● THE INPUT
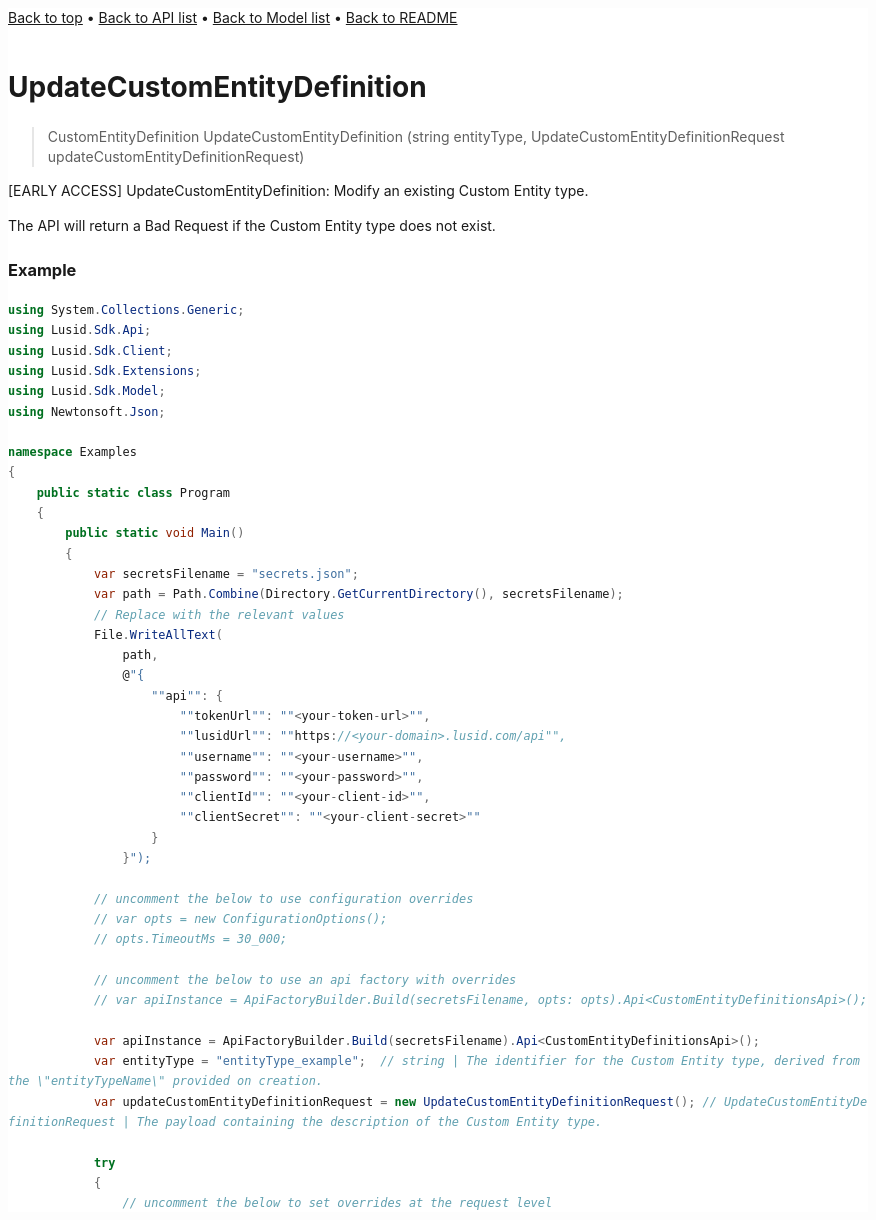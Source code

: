 [Back to top](#) &#8226; [Back to API list](../README.md#documentation-for-api-endpoints) &#8226; [Back to Model list](../README.md#documentation-for-models) &#8226; [Back to README](../README.md)

<a id="updatecustomentitydefinition"></a>
# **UpdateCustomEntityDefinition**
> CustomEntityDefinition UpdateCustomEntityDefinition (string entityType, UpdateCustomEntityDefinitionRequest updateCustomEntityDefinitionRequest)

[EARLY ACCESS] UpdateCustomEntityDefinition: Modify an existing Custom Entity type.

The API will return a Bad Request if the Custom Entity type does not exist.

### Example
```csharp
using System.Collections.Generic;
using Lusid.Sdk.Api;
using Lusid.Sdk.Client;
using Lusid.Sdk.Extensions;
using Lusid.Sdk.Model;
using Newtonsoft.Json;

namespace Examples
{
    public static class Program
    {
        public static void Main()
        {
            var secretsFilename = "secrets.json";
            var path = Path.Combine(Directory.GetCurrentDirectory(), secretsFilename);
            // Replace with the relevant values
            File.WriteAllText(
                path, 
                @"{
                    ""api"": {
                        ""tokenUrl"": ""<your-token-url>"",
                        ""lusidUrl"": ""https://<your-domain>.lusid.com/api"",
                        ""username"": ""<your-username>"",
                        ""password"": ""<your-password>"",
                        ""clientId"": ""<your-client-id>"",
                        ""clientSecret"": ""<your-client-secret>""
                    }
                }");

            // uncomment the below to use configuration overrides
            // var opts = new ConfigurationOptions();
            // opts.TimeoutMs = 30_000;

            // uncomment the below to use an api factory with overrides
            // var apiInstance = ApiFactoryBuilder.Build(secretsFilename, opts: opts).Api<CustomEntityDefinitionsApi>();

            var apiInstance = ApiFactoryBuilder.Build(secretsFilename).Api<CustomEntityDefinitionsApi>();
            var entityType = "entityType_example";  // string | The identifier for the Custom Entity type, derived from the \"entityTypeName\" provided on creation.
            var updateCustomEntityDefinitionRequest = new UpdateCustomEntityDefinitionRequest(); // UpdateCustomEntityDefinitionRequest | The payload containing the description of the Custom Entity type.

            try
            {
                // uncomment the below to set overrides at the request level
```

● TASK REQUIREMENTS
Copy out all lines of the material containing the word "overrides".

● WRITTEN ANSWER
            // uncomment the below to use configuration overrides
            // uncomment the below to use an api factory with overrides
                // uncomment the below to set overrides at the request level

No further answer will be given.